To identify those advanced economies at least risk of entering a prolonged period of low growth or even stagnation, Coface economists analysed 23 OECD countries based on five criteria – demographics,innovation, income inequality, public and private debt, and export performance.

Of South Korea, the only Asian country in the top five list, it said: “A leader in high-quality electronics, South Korea is achieving significant productivity gains by building on its strong innovation capacity, including a high-quality education system, a high level of public expenditure on research and development and a large number of filed patents.

Despite the slowdown in China, its cutting-edge innovative technology ensures it retains economic potential in terms of exports.”

In its quarterly update of country risk and the business environment, Coface has upgraded the country risk assessment of the Netherlands and Belgium to A2 and placed Brazil under negative watch.

“Improvements in country risk are increasingly perceptible in advanced countries, where growth is expected to rise in 2015 (+2.1%),” Coface says. “Changes vary widely in emerging countries, however (downward growth revision, to 4.2%). Brazil and Ecuador are placed under negative watch and Russia sees its business environment assessment downgraded to C.

“The upward revision in the ratings of Belgium and the Netherlands to A2 follows that of Germany, Spain, the United Kingdom and Austria in 2014 and Portugal at the start of 2015. This confirms the zone's gradual return to growth (estimated by Coface at +1.3% in 2015, after +0.9% in 2014).”

In Asia, the country risk assessment of Cambodia has been upgraded to C.

Coface says: “Cambodia continues on the road to growth.

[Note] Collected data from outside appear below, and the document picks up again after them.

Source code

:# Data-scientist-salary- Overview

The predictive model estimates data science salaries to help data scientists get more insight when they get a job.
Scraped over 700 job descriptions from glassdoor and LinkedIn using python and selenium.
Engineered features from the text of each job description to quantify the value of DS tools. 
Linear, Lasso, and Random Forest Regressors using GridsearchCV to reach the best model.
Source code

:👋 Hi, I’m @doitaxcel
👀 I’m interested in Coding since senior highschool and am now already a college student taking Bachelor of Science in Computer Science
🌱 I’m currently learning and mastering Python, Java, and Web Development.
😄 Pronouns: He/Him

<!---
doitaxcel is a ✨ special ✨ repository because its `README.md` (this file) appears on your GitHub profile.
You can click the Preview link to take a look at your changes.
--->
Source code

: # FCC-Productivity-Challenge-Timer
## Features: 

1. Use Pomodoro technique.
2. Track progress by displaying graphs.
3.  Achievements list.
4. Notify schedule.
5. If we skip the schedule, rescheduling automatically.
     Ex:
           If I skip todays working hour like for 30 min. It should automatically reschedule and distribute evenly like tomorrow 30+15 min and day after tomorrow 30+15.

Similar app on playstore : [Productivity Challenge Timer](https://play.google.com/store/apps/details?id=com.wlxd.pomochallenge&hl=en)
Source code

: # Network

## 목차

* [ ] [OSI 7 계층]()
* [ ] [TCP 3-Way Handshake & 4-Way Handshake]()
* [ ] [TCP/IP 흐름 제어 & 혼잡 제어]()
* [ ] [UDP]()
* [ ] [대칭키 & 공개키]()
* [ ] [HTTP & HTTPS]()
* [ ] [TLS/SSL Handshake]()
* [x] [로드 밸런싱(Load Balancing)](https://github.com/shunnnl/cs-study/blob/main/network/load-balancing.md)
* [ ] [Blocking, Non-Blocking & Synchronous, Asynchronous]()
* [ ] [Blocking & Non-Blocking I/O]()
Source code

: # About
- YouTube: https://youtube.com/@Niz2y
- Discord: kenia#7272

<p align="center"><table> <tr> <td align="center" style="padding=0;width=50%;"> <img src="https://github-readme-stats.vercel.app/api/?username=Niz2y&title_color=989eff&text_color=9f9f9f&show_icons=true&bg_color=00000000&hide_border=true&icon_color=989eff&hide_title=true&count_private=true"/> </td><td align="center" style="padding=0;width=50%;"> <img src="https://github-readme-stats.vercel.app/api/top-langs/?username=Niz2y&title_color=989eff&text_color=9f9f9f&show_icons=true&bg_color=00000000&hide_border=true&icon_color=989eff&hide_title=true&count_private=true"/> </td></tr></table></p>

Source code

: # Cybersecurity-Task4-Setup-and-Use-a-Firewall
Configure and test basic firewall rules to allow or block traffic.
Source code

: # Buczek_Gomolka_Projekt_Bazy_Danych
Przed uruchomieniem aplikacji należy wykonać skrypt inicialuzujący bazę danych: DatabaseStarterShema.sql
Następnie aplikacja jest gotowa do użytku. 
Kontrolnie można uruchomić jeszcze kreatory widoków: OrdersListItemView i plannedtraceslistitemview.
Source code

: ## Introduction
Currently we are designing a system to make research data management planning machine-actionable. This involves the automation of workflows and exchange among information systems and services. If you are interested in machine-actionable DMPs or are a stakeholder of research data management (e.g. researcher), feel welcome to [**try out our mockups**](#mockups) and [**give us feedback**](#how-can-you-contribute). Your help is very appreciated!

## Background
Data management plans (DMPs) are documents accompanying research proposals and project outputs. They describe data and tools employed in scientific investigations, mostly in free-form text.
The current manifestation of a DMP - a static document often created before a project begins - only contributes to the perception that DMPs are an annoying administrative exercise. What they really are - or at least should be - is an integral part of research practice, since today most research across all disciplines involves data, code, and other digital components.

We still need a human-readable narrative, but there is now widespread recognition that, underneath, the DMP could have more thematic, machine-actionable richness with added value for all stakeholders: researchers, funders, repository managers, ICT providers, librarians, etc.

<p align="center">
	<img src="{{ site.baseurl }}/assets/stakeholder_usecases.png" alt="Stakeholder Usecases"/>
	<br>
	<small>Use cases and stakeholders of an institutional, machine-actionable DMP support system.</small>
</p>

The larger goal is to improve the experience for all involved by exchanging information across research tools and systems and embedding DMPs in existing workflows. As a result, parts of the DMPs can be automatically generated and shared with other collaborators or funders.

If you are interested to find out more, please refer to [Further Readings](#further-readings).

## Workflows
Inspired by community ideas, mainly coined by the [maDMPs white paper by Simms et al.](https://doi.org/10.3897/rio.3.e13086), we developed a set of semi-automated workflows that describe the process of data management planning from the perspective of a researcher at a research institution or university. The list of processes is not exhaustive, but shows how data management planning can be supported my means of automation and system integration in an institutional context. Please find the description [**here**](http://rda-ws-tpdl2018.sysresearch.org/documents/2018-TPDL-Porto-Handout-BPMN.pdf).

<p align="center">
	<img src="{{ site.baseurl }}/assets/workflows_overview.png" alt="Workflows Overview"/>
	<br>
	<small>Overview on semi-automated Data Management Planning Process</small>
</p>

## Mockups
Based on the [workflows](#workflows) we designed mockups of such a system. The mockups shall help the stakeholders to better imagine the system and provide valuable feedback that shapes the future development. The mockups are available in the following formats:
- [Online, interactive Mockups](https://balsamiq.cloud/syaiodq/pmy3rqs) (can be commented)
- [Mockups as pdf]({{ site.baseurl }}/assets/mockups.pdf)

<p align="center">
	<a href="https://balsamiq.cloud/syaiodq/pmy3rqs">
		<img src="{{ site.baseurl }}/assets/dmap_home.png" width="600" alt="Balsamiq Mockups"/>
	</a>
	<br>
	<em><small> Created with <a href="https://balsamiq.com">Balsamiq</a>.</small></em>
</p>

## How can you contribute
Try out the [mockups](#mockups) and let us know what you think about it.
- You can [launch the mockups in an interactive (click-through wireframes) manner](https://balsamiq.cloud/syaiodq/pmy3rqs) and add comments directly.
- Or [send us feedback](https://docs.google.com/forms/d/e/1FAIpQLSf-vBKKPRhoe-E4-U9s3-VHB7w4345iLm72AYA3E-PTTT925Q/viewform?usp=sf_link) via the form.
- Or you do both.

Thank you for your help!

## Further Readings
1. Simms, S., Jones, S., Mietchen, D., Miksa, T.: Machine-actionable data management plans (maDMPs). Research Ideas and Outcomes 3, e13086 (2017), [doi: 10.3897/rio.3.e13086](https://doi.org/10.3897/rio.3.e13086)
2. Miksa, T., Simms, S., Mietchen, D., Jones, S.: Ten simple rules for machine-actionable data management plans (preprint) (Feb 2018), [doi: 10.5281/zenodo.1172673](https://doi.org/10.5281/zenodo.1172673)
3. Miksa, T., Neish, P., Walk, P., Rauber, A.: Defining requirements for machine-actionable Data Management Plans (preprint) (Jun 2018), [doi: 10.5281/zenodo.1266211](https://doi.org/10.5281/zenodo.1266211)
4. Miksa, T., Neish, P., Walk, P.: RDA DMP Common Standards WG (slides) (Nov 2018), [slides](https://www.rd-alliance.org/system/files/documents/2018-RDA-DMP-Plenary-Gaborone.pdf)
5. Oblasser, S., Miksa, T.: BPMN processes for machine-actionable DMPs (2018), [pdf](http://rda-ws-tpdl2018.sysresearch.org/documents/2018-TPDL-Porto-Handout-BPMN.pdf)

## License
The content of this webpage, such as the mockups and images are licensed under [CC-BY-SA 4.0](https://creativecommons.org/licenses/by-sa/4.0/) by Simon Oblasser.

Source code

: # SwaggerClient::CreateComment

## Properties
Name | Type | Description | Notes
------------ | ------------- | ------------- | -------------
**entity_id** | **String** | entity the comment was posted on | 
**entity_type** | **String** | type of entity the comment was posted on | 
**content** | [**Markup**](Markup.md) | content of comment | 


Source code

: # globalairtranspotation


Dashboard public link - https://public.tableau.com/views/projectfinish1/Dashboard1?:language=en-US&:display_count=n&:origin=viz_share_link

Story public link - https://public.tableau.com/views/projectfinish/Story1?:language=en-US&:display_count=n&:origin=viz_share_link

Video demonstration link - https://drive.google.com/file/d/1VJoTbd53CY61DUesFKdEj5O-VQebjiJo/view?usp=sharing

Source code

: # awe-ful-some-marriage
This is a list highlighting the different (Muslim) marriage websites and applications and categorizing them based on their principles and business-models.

Its economic activity is robust, with GDP growth of more than 7% since 2011, supported by the tourism sector and the strength of its textile exports and privileged access to the European Union, the United States and Canada.

“Foreign direct investments continue to increase due to Chinese and Vietnamese plant relocations in the country, as well as public-private partnerships established in the context of energy infrastructure projects.”  www.coface.com (ATI).